En Grande-Bretagne, les dernières données ont montré que l'inflation a baissé plus que prévu en janvier, relâchant la pression sur la Banque d'Angleterre, mais elle est toujours à deux chiffres. Les rendements des gilts à deux ans sont proches de leur plus haut niveau depuis fin octobre, lorsqu'ils ont bondi suite à une crise budgétaire.

GRAPHIQUE : Les rendements des gilts à deux ans augmentent ()

RECONNAISSANCE

Certains gestionnaires de fonds ont averti que les données récentes suggéraient que le jugement des marchés pourrait être de longue durée.

L'euphorie récente du marché a été sous-tendue par des paris selon lesquels l'inflation tomberait rapidement en dessous de 3 % au cours de l'année prochaine, selon les prévisions d'inflation basées sur le marché.

Idanna Appio, gestionnaire de portefeuille chez le gestionnaire d'actifs First Eagle, a déclaré qu'elle s'attendait à ce que la baisse de l'inflation des prix des biens aux États-Unis et la hausse de l'inflation du secteur des services se poursuivent.

Mme Appio, ancienne économiste à la Federal Reserve Bank of New York, estime que c'est "exactement la mauvaise combinaison" à laquelle les banques centrales peuvent s'attaquer facilement sans provoquer une hausse désagréable du chômage qui ferait souffrir les actifs croisés.

La forte hausse des actifs croisés, qui a débuté en octobre dernier, est menacée par les paris selon lesquels les augmentations des taux centraux jusqu'à présent refroidiraient l'économie mondiale juste assez pour étouffer l'inflation, permettant ainsi aux décideurs politiques de soutenir à nouveau les marchés.

L'indice boursier multi-pays de MSCI, qui a augmenté de 7 % au cours du seul mois de janvier, n'a progressé que de 0,5 % en février jusqu'à présent, la certitude soutenant ce que les analystes ont appelé le commerce "Boucles d'or" s'étant évanouie.

Peter Garnry, responsable de la stratégie actions de Saxo Bank, a déclaré que les économies développées évitant une récession, qui semble maintenant plus probable, maintiendront l'inflation plus élevée pendant plus longtemps.

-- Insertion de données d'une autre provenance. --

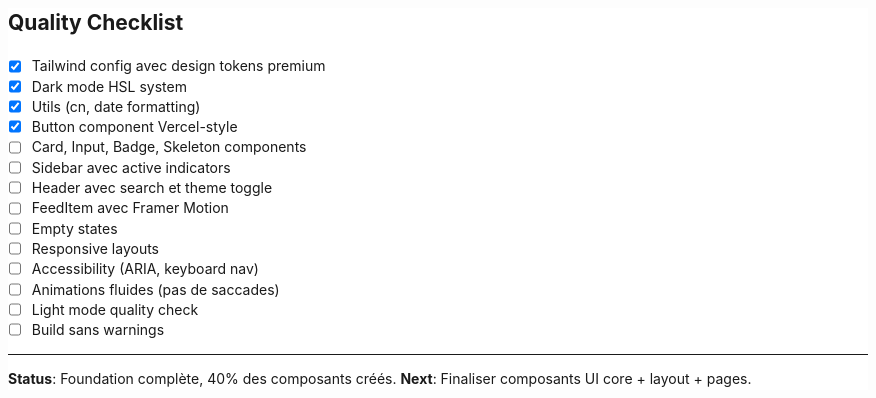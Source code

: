 
## Quality Checklist

- [x] Tailwind config avec design tokens premium
- [x] Dark mode HSL system
- [x] Utils (cn, date formatting)
- [x] Button component Vercel-style
- [ ] Card, Input, Badge, Skeleton components
- [ ] Sidebar avec active indicators
- [ ] Header avec search et theme toggle
- [ ] FeedItem avec Framer Motion
- [ ] Empty states
- [ ] Responsive layouts
- [ ] Accessibility (ARIA, keyboard nav)
- [ ] Animations fluides (pas de saccades)
- [ ] Light mode quality check
- [ ] Build sans warnings

---

**Status**: Foundation complète, 40% des composants créés. 
**Next**: Finaliser composants UI core + layout + pages.
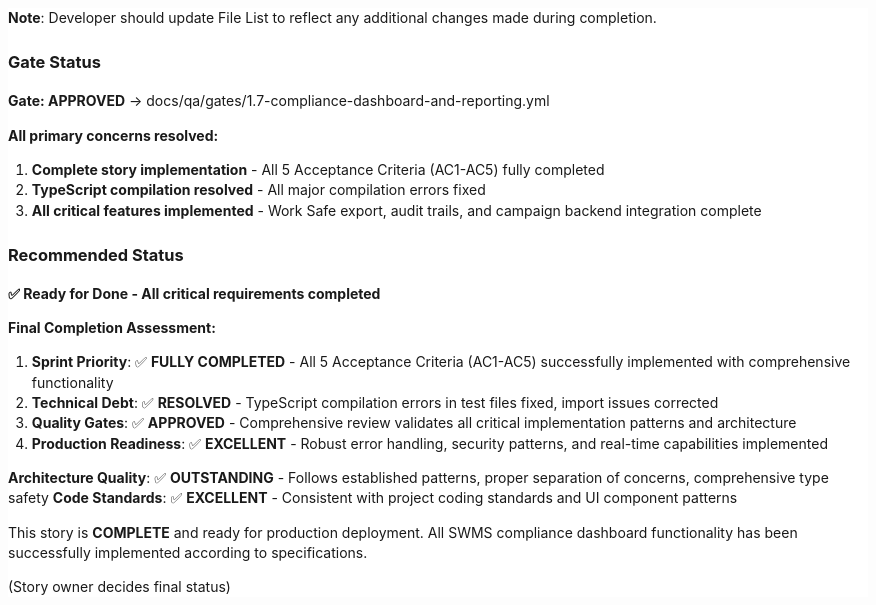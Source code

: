 **Note**: Developer should update File List to reflect any additional changes made during completion.

### Gate Status

**Gate: APPROVED** → docs/qa/gates/1.7-compliance-dashboard-and-reporting.yml

**All primary concerns resolved:**
1. **Complete story implementation** - All 5 Acceptance Criteria (AC1-AC5) fully completed
2. **TypeScript compilation resolved** - All major compilation errors fixed
3. **All critical features implemented** - Work Safe export, audit trails, and campaign backend integration complete

### Recommended Status

**✅ Ready for Done - All critical requirements completed**

**Final Completion Assessment:**
1. **Sprint Priority**: ✅ **FULLY COMPLETED** - All 5 Acceptance Criteria (AC1-AC5) successfully implemented with comprehensive functionality
2. **Technical Debt**: ✅ **RESOLVED** - TypeScript compilation errors in test files fixed, import issues corrected
3. **Quality Gates**: ✅ **APPROVED** - Comprehensive review validates all critical implementation patterns and architecture
4. **Production Readiness**: ✅ **EXCELLENT** - Robust error handling, security patterns, and real-time capabilities implemented

**Architecture Quality**: ✅ **OUTSTANDING** - Follows established patterns, proper separation of concerns, comprehensive type safety
**Code Standards**: ✅ **EXCELLENT** - Consistent with project coding standards and UI component patterns

This story is **COMPLETE** and ready for production deployment. All SWMS compliance dashboard functionality has been successfully implemented according to specifications.

(Story owner decides final status)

Cela mettra "les valorisations des actions sous pression en raison de la hausse des rendements obligataires et de la pression sur les marges", a-t-il déclaré.

Le prochain champ de bataille pourrait être une série de réductions dont le prix est fixé après le pic des taux. Un revirement pousserait les rendements des obligations à court terme encore plus haut, selon les investisseurs.

"La question est plutôt de savoir combien de temps les taux d'intérêt vont rester à ce genre de niveaux", a déclaré Jonathan Day, gestionnaire de fonds chez Newton Investment Management.

Les marchés ont évalué deux baisses de taux de la Fed il y a seulement quelques semaines et évaluent maintenant à environ 75 % la probabilité d'une baisse de 25 points de base d'ici la fin de l'année. Les taux de la BCE sont vus en baisse à environ 3,2 % d'ici juin 2024.

"Cela ne semble pas tout à fait juste", a déclaré M. Day.